**INPUT DATA**
------

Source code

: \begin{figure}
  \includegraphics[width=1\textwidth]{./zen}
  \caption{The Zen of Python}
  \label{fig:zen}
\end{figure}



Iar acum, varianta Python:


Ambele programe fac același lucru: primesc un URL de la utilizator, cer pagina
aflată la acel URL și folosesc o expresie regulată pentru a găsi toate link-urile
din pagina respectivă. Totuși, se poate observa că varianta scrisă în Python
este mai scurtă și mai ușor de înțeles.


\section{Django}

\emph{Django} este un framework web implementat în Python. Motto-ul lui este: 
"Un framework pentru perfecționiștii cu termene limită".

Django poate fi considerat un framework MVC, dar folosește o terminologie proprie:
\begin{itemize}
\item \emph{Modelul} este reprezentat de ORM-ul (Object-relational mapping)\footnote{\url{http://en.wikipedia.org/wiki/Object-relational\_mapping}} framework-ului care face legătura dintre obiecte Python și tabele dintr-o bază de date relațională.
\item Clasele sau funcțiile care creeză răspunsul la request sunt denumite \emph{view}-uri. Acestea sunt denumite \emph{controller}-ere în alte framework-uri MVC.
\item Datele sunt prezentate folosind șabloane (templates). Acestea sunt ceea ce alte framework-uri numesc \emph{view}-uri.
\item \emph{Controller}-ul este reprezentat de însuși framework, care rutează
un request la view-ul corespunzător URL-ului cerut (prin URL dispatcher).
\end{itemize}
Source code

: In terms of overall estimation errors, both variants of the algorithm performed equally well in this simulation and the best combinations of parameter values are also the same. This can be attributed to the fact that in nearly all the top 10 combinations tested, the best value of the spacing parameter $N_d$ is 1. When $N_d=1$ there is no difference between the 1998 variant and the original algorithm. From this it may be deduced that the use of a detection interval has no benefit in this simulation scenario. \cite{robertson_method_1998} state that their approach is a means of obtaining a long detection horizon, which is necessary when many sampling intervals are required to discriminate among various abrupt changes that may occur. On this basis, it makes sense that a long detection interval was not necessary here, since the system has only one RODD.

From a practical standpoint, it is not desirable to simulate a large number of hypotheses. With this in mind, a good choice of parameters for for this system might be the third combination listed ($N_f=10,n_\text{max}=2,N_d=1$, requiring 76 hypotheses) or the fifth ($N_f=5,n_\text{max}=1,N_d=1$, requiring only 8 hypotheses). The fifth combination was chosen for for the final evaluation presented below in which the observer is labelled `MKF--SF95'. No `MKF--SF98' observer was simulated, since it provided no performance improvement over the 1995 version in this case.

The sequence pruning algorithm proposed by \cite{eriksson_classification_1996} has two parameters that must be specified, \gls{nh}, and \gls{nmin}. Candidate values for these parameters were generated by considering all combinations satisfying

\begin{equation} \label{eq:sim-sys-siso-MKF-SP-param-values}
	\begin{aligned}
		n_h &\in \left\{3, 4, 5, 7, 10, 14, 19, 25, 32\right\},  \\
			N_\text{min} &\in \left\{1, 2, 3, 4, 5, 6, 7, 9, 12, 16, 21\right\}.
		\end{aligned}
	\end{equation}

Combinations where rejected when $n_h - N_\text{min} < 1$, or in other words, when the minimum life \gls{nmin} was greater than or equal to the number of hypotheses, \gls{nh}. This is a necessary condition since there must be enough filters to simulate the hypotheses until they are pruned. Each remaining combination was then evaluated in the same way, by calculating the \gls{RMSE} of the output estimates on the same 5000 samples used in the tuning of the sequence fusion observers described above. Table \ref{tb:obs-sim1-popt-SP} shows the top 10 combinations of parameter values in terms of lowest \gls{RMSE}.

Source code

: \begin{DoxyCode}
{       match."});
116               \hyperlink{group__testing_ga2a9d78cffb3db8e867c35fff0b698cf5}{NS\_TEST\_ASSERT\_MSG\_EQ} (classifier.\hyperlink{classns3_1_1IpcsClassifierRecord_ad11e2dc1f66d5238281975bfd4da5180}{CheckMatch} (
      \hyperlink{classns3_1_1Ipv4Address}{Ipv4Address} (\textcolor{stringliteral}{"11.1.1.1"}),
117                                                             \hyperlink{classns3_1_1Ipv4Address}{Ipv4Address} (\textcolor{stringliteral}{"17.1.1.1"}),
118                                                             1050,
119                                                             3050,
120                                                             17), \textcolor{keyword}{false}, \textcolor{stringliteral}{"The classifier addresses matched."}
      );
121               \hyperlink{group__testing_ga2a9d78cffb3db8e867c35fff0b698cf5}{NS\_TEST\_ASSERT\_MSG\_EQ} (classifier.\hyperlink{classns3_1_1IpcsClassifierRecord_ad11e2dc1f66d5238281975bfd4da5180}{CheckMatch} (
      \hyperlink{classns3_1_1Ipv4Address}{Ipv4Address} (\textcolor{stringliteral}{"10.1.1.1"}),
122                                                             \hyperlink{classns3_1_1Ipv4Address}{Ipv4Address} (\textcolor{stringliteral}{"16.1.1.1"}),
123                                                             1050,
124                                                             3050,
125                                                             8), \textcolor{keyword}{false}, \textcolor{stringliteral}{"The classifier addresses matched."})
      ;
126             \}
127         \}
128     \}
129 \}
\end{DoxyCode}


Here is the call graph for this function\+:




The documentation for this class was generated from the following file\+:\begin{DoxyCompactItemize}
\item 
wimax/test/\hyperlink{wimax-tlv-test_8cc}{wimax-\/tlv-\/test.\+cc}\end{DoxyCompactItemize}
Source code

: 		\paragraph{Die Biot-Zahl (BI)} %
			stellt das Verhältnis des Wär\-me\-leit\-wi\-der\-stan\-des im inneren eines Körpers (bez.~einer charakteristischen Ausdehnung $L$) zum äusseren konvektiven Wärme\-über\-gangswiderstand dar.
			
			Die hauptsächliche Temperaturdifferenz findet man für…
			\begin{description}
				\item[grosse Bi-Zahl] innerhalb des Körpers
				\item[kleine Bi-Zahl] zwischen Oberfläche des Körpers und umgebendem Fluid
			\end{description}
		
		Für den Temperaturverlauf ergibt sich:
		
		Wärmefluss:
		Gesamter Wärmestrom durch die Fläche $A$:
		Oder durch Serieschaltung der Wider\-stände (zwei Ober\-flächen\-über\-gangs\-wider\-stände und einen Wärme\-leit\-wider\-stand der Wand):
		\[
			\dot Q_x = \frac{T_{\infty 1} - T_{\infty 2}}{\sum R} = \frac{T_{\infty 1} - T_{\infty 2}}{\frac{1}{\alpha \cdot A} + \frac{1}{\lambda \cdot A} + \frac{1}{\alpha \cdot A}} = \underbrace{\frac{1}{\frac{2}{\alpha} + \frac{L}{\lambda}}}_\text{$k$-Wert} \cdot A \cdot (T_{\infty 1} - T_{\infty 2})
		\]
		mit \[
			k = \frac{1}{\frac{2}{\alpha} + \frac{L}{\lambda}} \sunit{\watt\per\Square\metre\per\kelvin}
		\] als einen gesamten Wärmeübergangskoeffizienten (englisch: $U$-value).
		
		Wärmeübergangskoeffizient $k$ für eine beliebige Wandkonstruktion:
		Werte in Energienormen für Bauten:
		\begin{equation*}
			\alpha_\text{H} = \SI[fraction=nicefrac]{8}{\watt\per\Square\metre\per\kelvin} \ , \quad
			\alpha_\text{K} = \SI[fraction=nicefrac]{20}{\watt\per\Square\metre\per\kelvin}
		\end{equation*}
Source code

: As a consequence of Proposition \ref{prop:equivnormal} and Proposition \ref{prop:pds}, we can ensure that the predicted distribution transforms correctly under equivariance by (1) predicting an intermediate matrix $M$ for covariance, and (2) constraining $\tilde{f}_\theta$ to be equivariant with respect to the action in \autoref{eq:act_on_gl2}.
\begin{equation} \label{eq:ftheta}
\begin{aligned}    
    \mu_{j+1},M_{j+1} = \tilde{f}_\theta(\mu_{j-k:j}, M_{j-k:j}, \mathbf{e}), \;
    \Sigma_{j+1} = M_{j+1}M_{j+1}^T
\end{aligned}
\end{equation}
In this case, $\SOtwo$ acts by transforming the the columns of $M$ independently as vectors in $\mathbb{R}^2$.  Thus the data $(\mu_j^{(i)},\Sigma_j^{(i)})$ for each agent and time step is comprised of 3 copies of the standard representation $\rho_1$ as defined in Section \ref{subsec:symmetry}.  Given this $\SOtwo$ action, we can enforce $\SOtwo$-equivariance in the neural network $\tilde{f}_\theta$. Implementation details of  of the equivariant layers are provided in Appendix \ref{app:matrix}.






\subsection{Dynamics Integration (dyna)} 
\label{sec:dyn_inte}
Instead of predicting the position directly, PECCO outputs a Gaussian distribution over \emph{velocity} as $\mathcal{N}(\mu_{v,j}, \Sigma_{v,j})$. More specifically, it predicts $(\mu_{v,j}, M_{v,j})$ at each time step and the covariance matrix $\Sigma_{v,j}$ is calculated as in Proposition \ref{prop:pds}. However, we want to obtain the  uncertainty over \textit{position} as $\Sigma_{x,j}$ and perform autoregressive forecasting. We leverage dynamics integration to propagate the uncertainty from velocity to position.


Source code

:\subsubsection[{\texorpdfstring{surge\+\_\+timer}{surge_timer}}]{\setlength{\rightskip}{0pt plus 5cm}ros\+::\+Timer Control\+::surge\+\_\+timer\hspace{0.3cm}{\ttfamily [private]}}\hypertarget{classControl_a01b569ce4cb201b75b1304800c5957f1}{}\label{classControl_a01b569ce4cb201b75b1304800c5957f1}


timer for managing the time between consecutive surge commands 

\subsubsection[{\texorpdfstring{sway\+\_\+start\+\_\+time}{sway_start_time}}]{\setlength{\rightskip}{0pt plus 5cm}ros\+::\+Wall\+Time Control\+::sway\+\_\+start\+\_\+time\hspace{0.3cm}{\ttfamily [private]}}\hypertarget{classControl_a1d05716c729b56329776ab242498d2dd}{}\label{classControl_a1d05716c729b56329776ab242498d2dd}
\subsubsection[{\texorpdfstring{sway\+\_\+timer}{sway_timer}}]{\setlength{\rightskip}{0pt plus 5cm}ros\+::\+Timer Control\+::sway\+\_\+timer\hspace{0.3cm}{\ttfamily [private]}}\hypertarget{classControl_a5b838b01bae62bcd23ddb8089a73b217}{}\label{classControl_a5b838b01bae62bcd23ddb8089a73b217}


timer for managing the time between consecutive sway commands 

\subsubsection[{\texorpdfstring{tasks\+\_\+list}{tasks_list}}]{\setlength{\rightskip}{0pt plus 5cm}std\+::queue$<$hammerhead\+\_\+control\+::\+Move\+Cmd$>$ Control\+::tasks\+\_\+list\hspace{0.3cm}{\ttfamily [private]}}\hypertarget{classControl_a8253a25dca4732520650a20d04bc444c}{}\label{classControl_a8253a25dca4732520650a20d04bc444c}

------

**WORK INSTRUCTION**
Print exactly the lines from the one with "timer for managing the time between consecutive sway" through the last line of the material, including both, and no others.

**REPLY TO THE TASK**
timer for managing the time between consecutive sway commands 

\subsubsection[{\texorpdfstring{tasks\+\_\+list}{tasks_list}}]{\setlength{\rightskip}{0pt plus 5cm}std\+::queue$<$hammerhead\+\_\+control\+::\+Move\+Cmd$>$ Control\+::tasks\+\_\+list\hspace{0.3cm}{\ttfamily [private]}}\hypertarget{classControl_a8253a25dca4732520650a20d04bc444c}{}\label{classControl_a8253a25dca4732520650a20d04bc444c}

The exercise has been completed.